REQUIRED ACTION
Every record gets copied exactly, and no picture goes with it.

((

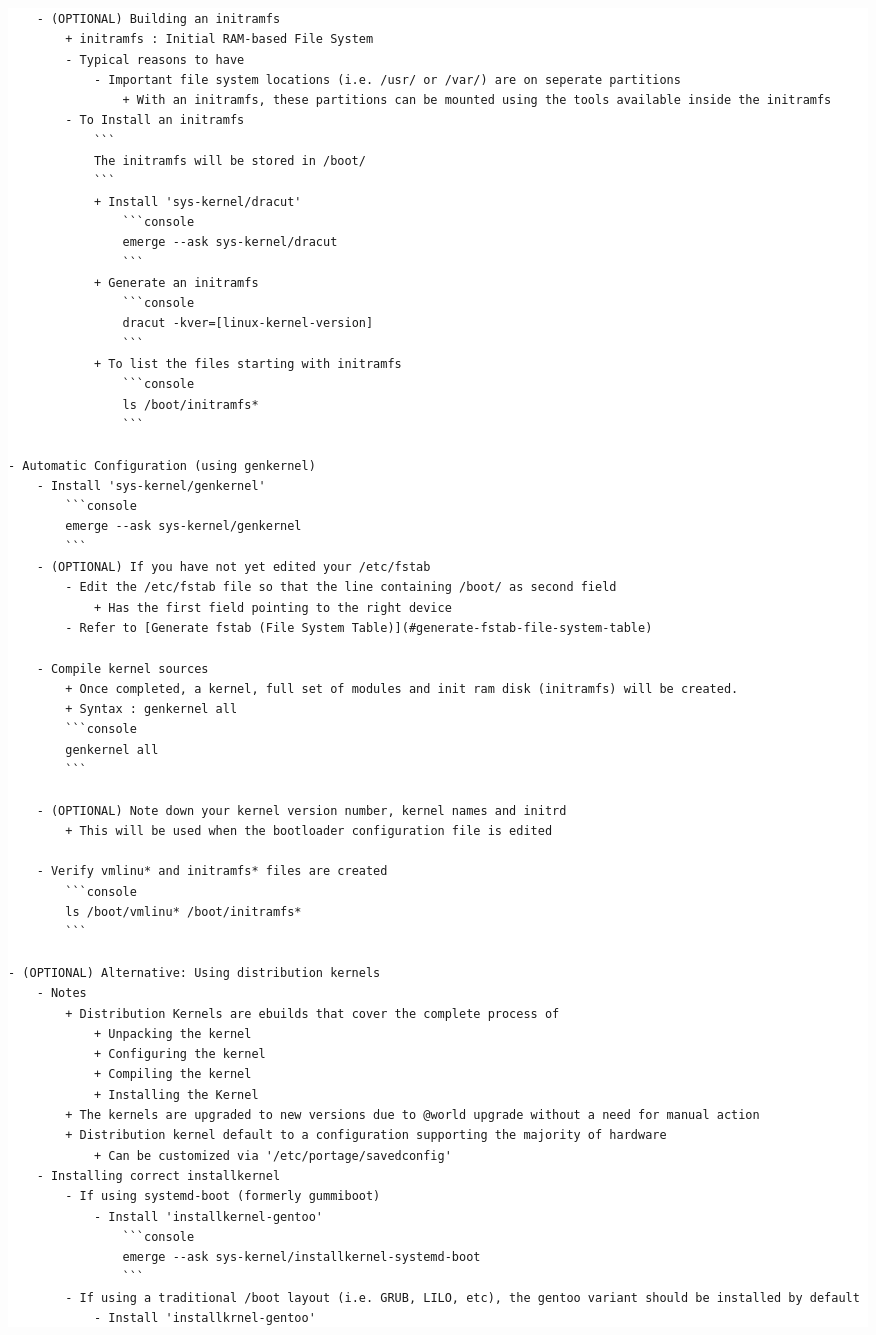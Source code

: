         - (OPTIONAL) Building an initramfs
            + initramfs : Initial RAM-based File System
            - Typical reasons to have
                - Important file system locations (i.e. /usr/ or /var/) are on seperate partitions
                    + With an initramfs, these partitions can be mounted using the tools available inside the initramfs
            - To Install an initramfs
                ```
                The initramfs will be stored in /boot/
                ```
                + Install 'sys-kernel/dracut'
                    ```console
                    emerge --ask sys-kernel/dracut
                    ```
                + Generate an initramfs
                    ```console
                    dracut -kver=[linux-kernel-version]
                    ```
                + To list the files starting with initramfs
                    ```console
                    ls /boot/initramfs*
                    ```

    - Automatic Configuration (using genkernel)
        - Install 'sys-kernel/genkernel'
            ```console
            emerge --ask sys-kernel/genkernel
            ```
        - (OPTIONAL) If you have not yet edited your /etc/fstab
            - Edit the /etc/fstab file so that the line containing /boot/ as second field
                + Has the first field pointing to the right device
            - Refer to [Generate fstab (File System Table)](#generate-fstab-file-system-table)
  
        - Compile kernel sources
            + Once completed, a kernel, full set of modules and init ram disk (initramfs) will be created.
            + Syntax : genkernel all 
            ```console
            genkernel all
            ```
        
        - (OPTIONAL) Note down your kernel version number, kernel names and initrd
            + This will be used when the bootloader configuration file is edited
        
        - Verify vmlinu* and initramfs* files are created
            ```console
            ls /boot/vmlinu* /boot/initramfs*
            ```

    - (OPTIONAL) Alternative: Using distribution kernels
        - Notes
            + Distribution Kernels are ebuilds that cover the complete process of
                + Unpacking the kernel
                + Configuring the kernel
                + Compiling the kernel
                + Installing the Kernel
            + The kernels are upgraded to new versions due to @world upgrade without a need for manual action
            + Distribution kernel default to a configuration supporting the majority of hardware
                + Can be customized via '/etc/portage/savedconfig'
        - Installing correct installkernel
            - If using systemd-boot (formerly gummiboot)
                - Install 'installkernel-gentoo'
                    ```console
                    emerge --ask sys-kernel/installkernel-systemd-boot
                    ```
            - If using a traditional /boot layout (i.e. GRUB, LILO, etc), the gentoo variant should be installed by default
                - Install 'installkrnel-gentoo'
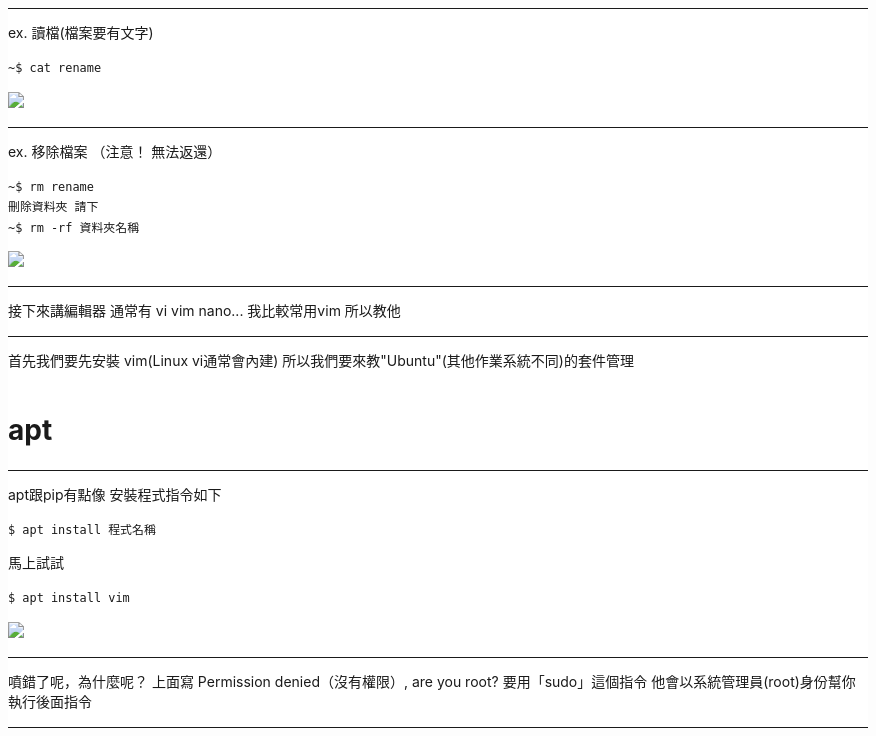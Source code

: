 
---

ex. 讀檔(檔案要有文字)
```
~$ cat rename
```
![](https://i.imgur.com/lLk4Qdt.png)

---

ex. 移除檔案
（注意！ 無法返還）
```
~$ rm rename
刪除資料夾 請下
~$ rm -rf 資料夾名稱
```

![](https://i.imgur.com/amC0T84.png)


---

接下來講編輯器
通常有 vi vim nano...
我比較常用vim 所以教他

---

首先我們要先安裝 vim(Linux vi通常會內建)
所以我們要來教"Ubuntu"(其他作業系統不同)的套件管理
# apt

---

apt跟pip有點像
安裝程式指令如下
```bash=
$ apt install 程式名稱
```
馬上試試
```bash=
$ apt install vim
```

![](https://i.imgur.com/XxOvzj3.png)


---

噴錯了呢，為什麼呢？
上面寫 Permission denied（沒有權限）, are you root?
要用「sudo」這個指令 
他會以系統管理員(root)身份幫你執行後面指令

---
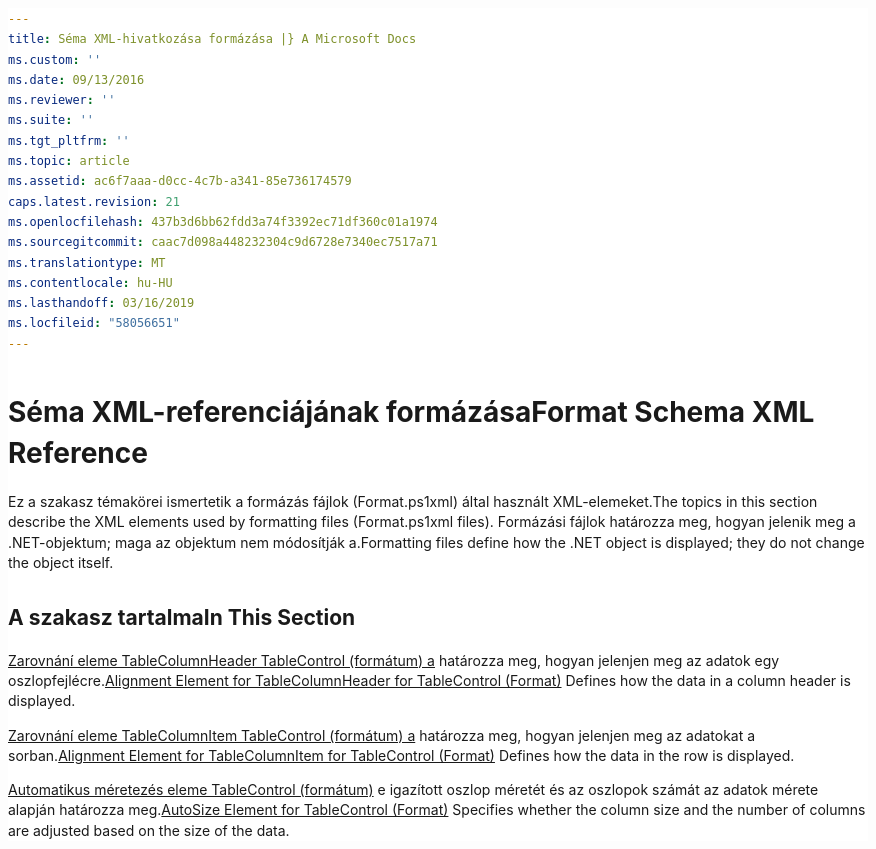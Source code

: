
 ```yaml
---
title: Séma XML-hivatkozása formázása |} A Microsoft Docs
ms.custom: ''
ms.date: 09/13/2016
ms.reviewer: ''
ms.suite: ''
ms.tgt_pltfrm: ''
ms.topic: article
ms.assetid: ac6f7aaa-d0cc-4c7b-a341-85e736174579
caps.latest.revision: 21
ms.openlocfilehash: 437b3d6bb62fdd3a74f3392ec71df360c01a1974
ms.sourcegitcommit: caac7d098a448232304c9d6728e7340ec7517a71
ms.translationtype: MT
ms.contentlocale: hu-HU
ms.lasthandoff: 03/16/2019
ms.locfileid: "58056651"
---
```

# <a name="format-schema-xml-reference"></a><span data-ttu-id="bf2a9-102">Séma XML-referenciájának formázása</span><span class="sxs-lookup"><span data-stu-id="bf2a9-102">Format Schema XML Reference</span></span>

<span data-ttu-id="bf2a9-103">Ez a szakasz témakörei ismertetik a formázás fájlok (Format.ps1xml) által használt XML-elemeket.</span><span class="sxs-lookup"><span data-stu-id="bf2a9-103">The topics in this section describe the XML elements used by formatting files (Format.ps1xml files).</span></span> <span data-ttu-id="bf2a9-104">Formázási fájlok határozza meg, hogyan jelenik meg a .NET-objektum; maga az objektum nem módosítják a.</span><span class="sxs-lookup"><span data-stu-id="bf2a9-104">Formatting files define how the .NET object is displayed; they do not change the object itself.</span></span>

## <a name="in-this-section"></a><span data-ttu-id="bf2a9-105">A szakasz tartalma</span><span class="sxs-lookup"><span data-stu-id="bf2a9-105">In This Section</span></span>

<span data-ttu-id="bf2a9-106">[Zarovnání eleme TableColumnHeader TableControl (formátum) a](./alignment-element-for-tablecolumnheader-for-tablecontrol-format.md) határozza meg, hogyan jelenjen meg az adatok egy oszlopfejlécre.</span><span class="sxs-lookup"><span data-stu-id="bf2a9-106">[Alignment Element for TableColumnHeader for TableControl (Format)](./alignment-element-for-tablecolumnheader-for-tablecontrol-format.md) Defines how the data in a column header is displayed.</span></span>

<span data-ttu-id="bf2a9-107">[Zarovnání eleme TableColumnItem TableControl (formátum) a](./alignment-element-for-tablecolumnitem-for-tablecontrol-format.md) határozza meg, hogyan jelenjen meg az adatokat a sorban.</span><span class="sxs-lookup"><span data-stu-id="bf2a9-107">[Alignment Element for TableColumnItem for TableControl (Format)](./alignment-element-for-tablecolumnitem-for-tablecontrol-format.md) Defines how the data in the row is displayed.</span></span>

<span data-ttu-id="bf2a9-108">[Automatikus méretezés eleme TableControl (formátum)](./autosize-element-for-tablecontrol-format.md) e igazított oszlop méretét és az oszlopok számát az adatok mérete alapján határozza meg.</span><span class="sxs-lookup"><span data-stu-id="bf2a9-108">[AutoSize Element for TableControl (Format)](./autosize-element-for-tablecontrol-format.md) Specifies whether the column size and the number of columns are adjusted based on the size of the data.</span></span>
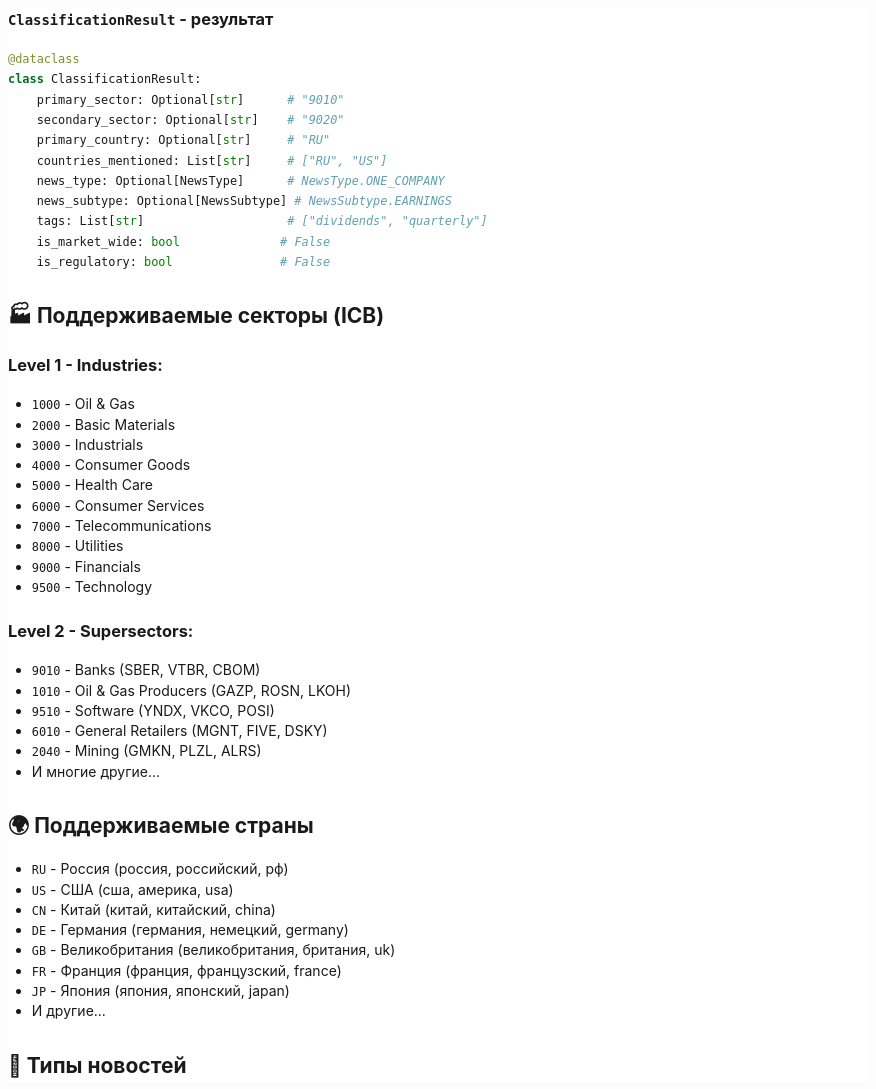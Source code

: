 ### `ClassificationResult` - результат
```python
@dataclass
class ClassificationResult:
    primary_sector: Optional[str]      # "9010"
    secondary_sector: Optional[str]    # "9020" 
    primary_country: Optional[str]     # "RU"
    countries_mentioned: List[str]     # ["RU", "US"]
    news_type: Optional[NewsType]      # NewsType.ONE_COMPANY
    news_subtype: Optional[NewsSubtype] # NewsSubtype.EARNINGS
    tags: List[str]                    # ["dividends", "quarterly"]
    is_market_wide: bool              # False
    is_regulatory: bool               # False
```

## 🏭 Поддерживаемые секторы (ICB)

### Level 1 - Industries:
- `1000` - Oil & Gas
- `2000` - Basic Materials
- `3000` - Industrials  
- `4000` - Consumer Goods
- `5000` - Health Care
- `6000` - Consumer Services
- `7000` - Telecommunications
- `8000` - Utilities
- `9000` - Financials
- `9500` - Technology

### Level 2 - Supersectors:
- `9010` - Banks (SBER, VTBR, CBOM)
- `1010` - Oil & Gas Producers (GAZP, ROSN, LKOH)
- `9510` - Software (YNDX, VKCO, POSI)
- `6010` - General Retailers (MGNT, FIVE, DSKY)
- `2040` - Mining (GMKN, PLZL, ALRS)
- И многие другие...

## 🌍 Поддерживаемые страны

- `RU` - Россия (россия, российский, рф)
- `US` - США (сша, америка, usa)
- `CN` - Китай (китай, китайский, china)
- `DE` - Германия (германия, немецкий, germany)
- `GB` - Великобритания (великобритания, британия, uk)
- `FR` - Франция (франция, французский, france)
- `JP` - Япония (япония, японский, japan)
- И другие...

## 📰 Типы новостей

))

EXERCISE OUTPUT
Source code

:         - (OPTIONAL) Building an initramfs
            + initramfs : Initial RAM-based File System
            - Typical reasons to have
                - Important file system locations (i.e. /usr/ or /var/) are on seperate partitions
                    + With an initramfs, these partitions can be mounted using the tools available inside the initramfs
            - To Install an initramfs
                ```
                The initramfs will be stored in /boot/
                ```
                + Install 'sys-kernel/dracut'
                    ```console
                    emerge --ask sys-kernel/dracut
                    ```
                + Generate an initramfs
                    ```console
                    dracut -kver=[linux-kernel-version]
                    ```
                + To list the files starting with initramfs
                    ```console
                    ls /boot/initramfs*
                    ```

    - Automatic Configuration (using genkernel)
        - Install 'sys-kernel/genkernel'
            ```console
            emerge --ask sys-kernel/genkernel
            ```
        - (OPTIONAL) If you have not yet edited your /etc/fstab
            - Edit the /etc/fstab file so that the line containing /boot/ as second field
                + Has the first field pointing to the right device
            - Refer to [Generate fstab (File System Table)](#generate-fstab-file-system-table)
  
        - Compile kernel sources
            + Once completed, a kernel, full set of modules and init ram disk (initramfs) will be created.
            + Syntax : genkernel all 
            ```console
            genkernel all
            ```
        
        - (OPTIONAL) Note down your kernel version number, kernel names and initrd
            + This will be used when the bootloader configuration file is edited
        
        - Verify vmlinu* and initramfs* files are created
            ```console
            ls /boot/vmlinu* /boot/initramfs*
            ```

    - (OPTIONAL) Alternative: Using distribution kernels
        - Notes
            + Distribution Kernels are ebuilds that cover the complete process of
                + Unpacking the kernel
                + Configuring the kernel
                + Compiling the kernel
                + Installing the Kernel
            + The kernels are upgraded to new versions due to @world upgrade without a need for manual action
            + Distribution kernel default to a configuration supporting the majority of hardware
                + Can be customized via '/etc/portage/savedconfig'
        - Installing correct installkernel
            - If using systemd-boot (formerly gummiboot)
                - Install 'installkernel-gentoo'
                    ```console
                    emerge --ask sys-kernel/installkernel-systemd-boot
                    ```
            - If using a traditional /boot layout (i.e. GRUB, LILO, etc), the gentoo variant should be installed by default
                - Install 'installkrnel-gentoo'
Source code

: 
---

ex. 讀檔(檔案要有文字)
```
~$ cat rename
```
![](https://i.imgur.com/lLk4Qdt.png)

---

ex. 移除檔案
（注意！ 無法返還）
```
~$ rm rename
刪除資料夾 請下
~$ rm -rf 資料夾名稱
```

![](https://i.imgur.com/amC0T84.png)


---

接下來講編輯器
通常有 vi vim nano...
我比較常用vim 所以教他

---

首先我們要先安裝 vim(Linux vi通常會內建)
所以我們要來教"Ubuntu"(其他作業系統不同)的套件管理
# apt

---

apt跟pip有點像
安裝程式指令如下
```bash=
$ apt install 程式名稱
```
馬上試試
```bash=
$ apt install vim
```

![](https://i.imgur.com/XxOvzj3.png)


---

噴錯了呢，為什麼呢？
上面寫 Permission denied（沒有權限）, are you root?
要用「sudo」這個指令 
他會以系統管理員(root)身份幫你執行後面指令

---
Source code

:
 ```yaml
---
title: Séma XML-hivatkozása formázása |} A Microsoft Docs
ms.custom: ''
ms.date: 09/13/2016
ms.reviewer: ''
ms.suite: ''
ms.tgt_pltfrm: ''
ms.topic: article
ms.assetid: ac6f7aaa-d0cc-4c7b-a341-85e736174579
caps.latest.revision: 21
ms.openlocfilehash: 437b3d6bb62fdd3a74f3392ec71df360c01a1974
ms.sourcegitcommit: caac7d098a448232304c9d6728e7340ec7517a71
ms.translationtype: MT
ms.contentlocale: hu-HU
ms.lasthandoff: 03/16/2019
ms.locfileid: "58056651"
---
```

# <a name="format-schema-xml-reference"></a><span data-ttu-id="bf2a9-102">Séma XML-referenciájának formázása</span><span class="sxs-lookup"><span data-stu-id="bf2a9-102">Format Schema XML Reference</span></span>

<span data-ttu-id="bf2a9-103">Ez a szakasz témakörei ismertetik a formázás fájlok (Format.ps1xml) által használt XML-elemeket.</span><span class="sxs-lookup"><span data-stu-id="bf2a9-103">The topics in this section describe the XML elements used by formatting files (Format.ps1xml files).</span></span> <span data-ttu-id="bf2a9-104">Formázási fájlok határozza meg, hogyan jelenik meg a .NET-objektum; maga az objektum nem módosítják a.</span><span class="sxs-lookup"><span data-stu-id="bf2a9-104">Formatting files define how the .NET object is displayed; they do not change the object itself.</span></span>

## <a name="in-this-section"></a><span data-ttu-id="bf2a9-105">A szakasz tartalma</span><span class="sxs-lookup"><span data-stu-id="bf2a9-105">In This Section</span></span>

<span data-ttu-id="bf2a9-106">[Zarovnání eleme TableColumnHeader TableControl (formátum) a](./alignment-element-for-tablecolumnheader-for-tablecontrol-format.md) határozza meg, hogyan jelenjen meg az adatok egy oszlopfejlécre.</span><span class="sxs-lookup"><span data-stu-id="bf2a9-106">[Alignment Element for TableColumnHeader for TableControl (Format)](./alignment-element-for-tablecolumnheader-for-tablecontrol-format.md) Defines how the data in a column header is displayed.</span></span>

<span data-ttu-id="bf2a9-107">[Zarovnání eleme TableColumnItem TableControl (formátum) a](./alignment-element-for-tablecolumnitem-for-tablecontrol-format.md) határozza meg, hogyan jelenjen meg az adatokat a sorban.</span><span class="sxs-lookup"><span data-stu-id="bf2a9-107">[Alignment Element for TableColumnItem for TableControl (Format)](./alignment-element-for-tablecolumnitem-for-tablecontrol-format.md) Defines how the data in the row is displayed.</span></span>

<span data-ttu-id="bf2a9-108">[Automatikus méretezés eleme TableControl (formátum)](./autosize-element-for-tablecontrol-format.md) e igazított oszlop méretét és az oszlopok számát az adatok mérete alapján határozza meg.</span><span class="sxs-lookup"><span data-stu-id="bf2a9-108">[AutoSize Element for TableControl (Format)](./autosize-element-for-tablecontrol-format.md) Specifies whether the column size and the number of columns are adjusted based on the size of the data.</span></span>
Source code

: ### `ClassificationResult` - результат
```python
@dataclass
class ClassificationResult:
    primary_sector: Optional[str]      # "9010"
    secondary_sector: Optional[str]    # "9020" 
    primary_country: Optional[str]     # "RU"
    countries_mentioned: List[str]     # ["RU", "US"]
    news_type: Optional[NewsType]      # NewsType.ONE_COMPANY
    news_subtype: Optional[NewsSubtype] # NewsSubtype.EARNINGS
    tags: List[str]                    # ["dividends", "quarterly"]
    is_market_wide: bool              # False
    is_regulatory: bool               # False
```

## 🏭 Поддерживаемые секторы (ICB)

### Level 1 - Industries:
- `1000` - Oil & Gas
- `2000` - Basic Materials
- `3000` - Industrials  
- `4000` - Consumer Goods
- `5000` - Health Care
- `6000` - Consumer Services
- `7000` - Telecommunications
- `8000` - Utilities
- `9000` - Financials
- `9500` - Technology

### Level 2 - Supersectors:
- `9010` - Banks (SBER, VTBR, CBOM)
- `1010` - Oil & Gas Producers (GAZP, ROSN, LKOH)
- `9510` - Software (YNDX, VKCO, POSI)
- `6010` - General Retailers (MGNT, FIVE, DSKY)
- `2040` - Mining (GMKN, PLZL, ALRS)
- И многие другие...

## 🌍 Поддерживаемые страны

- `RU` - Россия (россия, российский, рф)
- `US` - США (сша, америка, usa)
- `CN` - Китай (китай, китайский, china)
- `DE` - Германия (германия, немецкий, germany)
- `GB` - Великобритания (великобритания, британия, uk)
- `FR` - Франция (франция, французский, france)
- `JP` - Япония (япония, японский, japan)
- И другие...

## 📰 Типы новостей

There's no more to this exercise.